The three output types
CLASS
The model has decisive evidence for exactly one class. The evidence margin between the top class and the runner-up is large enough to commit. Action: auto-decide.
{
"type": "CLASS",
"class_": "approve",
"alternatives": [],
"margin": 7,
"action": "commit"
}When the model returns CLASS, it's correct 99.2% of the time (across benchmark datasets). This is the prediction you can act on without human review.
POSSIBILITIES
Evidence supports 2–3 classes but can't decisively separate them. The model narrows the options. Action: human picks from a shortlist.
{
"type": "POSSIBILITIES",
"class_": null,
"alternatives": ["approve", "deny"],
"margin": 0,
"action": "narrow"
}POSSIBILITIES is not a failure — it's a precise statement: "I can rule out most classes, but not all." A human reviewing 2 options is faster than reviewing 10.
UNDETERMINED
Not enough evidence to support any class. The model abstains rather than guessing. Action: route to a specialist.
{
"type": "UNDETERMINED",
"class_": null,
"alternatives": [],
"margin": 0,
"action": "abstain"
}This is the prediction that traditional classifiers get dangerously wrong — they'd return 60% confidence and let you decide what to do with it. The model tells you before you waste time.
How it works
The engine evaluates evidence for and against each class independently using two separate streams. This is different from a confidence score, which collapses everything into a single number.

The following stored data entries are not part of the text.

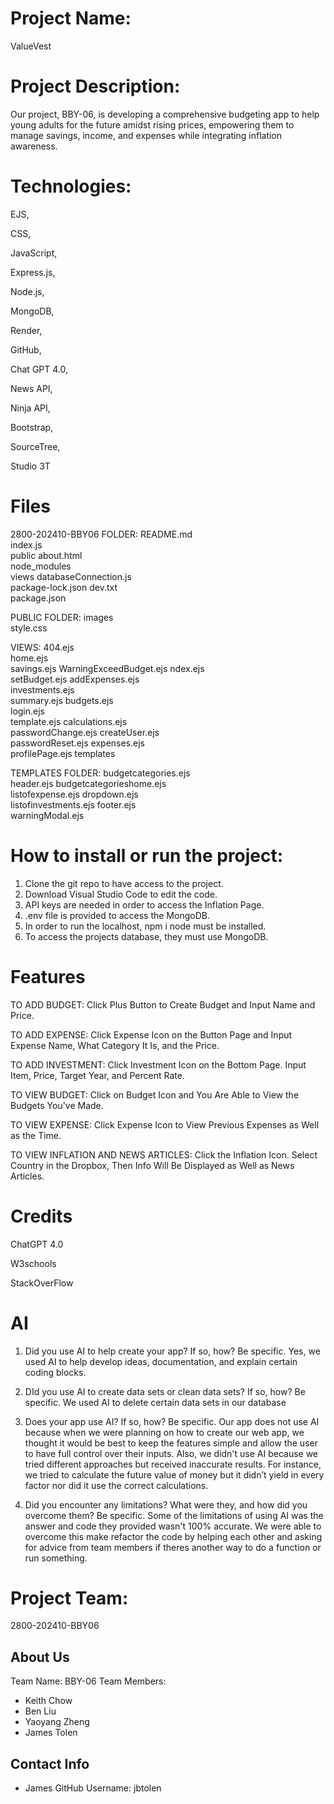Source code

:# Project Name: 
ValueVest

# Project Description: 
Our project, BBY-06, is developing a comprehensive budgeting app to help young adults for the future amidst rising prices, empowering them to manage savings, income, and expenses while integrating inflation awareness.

# Technologies: 
EJS, 

CSS, 

JavaScript, 

Express.js, 

Node.js, 

MongoDB, 

Render, 

GitHub, 

Chat GPT 4.0, 

News API, 

Ninja API, 

Bootstrap, 

SourceTree,

Studio 3T

# Files
2800-202410-BBY06 FOLDER:
README.md		
index.js		
public
about.html		
node_modules		
views
databaseConnection.js	
package-lock.json
dev.txt			
package.json

PUBLIC FOLDER:
images		
style.css

VIEWS:
404.ejs			
home.ejs		
savings.ejs
WarningExceedBudget.ejs	
ndex.ejs		
setBudget.ejs
addExpenses.ejs		
investments.ejs		
summary.ejs
budgets.ejs		
login.ejs		
template.ejs
calculations.ejs	
passwordChange.ejs
createUser.ejs		
passwordReset.ejs
expenses.ejs		
profilePage.ejs
templates

TEMPLATES FOLDER:
budgetcategories.ejs		
header.ejs
budgetcategorieshome.ejs	
listofexpense.ejs
dropdown.ejs			
listofinvestments.ejs
footer.ejs			
warningModal.ejs

# How to install or run the project:
1. Clone the git repo to have access to the project.
2. Download Visual Studio Code to edit the code.
3. API keys are needed in order to access the Inflation Page.
4. .env file is provided to access the MongoDB.
5. In order to run the localhost, npm i node must be installed.
6. To access the projects database, they must use MongoDB.

# Features
TO ADD BUDGET: 
Click Plus Button to Create Budget and Input Name and Price.

TO ADD EXPENSE: 
Click Expense Icon on the Button Page and Input Expense Name, What Category It Is, and the Price.

TO ADD INVESTMENT: 
Click Investment Icon on the Bottom Page. Input Item, Price, Target Year, and Percent Rate.

TO VIEW BUDGET: 
Click on Budget Icon and You Are Able to View the Budgets You've Made.

TO VIEW EXPENSE: 
Click Expense Icon to View Previous Expenses as Well as the Time.

TO VIEW INFLATION AND NEWS ARTICLES: 
Click the Inflation Icon. Select Country in the Dropbox, Then Info Will Be Displayed as Well as News Articles.

# Credits
ChatGPT 4.0

W3schools

StackOverFlow


# AI
1. Did you use AI to help create your app? If so, how? Be specific. 
Yes, we used AI to help develop ideas, documentation, and explain certain coding blocks.

2. DId you use AI to create data sets or clean data sets? If so, how? Be specific. 
We used AI to delete certain data sets in our database

3. Does your app use AI? If so, how? Be specific. 
Our app does not use AI because when we were planning on how to create our web app, we thought it would be best to keep the features simple and allow the user to have full control over their inputs. Also, we didn't use AI because we tried different approaches but received inaccurate results. For instance, we tried to calculate the future value of money but it didn’t yield in every factor nor did it use the correct calculations.  

4. Did you encounter any limitations? What were they, and how did you overcome them? Be specific. 
Some of the limitations of using AI was the answer and code they provided wasn't 100% accurate. We were able to overcome this make refactor the code by helping each other and asking for advice from team members if theres another way to do a function or run something.


# Project Team:
2800-202410-BBY06

## About Us
Team Name: BBY-06
Team Members: 
- Keith Chow
- Ben Liu
- Yaoyang Zheng
- James Tolen

## Contact Info
- James GitHub Username: jbtolen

| Aspect | Confidence score | Typed uncertainty |
|---|---|---|
| Output | Single number (0–1) | Type + evidence breakdown |
| Evidence model | One value (overloaded) | Two streams (support / against) |
| Conflict handling | Averaged away | Detected and resolved |
| Actionable? | You decide the threshold | The system tells you what to do |
Evidence breakdown
Every prediction includes per-class evidence counts showing how many rules supported or opposed each class:
"evidence": {
"approve": {"support": 7, "against": 0},
"deny": {"support": 3, "against": 4},
"review": {"support": 1, "against": 6}
}support = number of rules with evidence for this class. against = number with evidence against. The gap between support and against for the top class is the margin.
Cost-aware actions
Pass a cost parameter to get an explicit action recommendation. The cost represents how many correct auto-decisions are worth one wrong auto-decision.
# cost=10 means: a wrong commit is 10x worse than a missed auto-decision
result = predict(sample, cost=10)
result["action"] # "commit", "narrow", or "abstain"| Type | Action | Meaning |
|---|---|---|
CLASS | commit | Safe to auto-decide |
POSSIBILITIES | narrow | Human picks from shortlist |
UNDETERMINED | abstain | Route to specialist |
Margin and support
margin is the difference in evidence between the top class and the runner-up. Higher margin = more decisive. support is the raw evidence count for the committed class. total_evidence is the total number of rules that fired.
A high margin with low total evidence means the model is decisive but working with limited data. A low margin with high total evidence means the model has seen a lot but the evidence is split.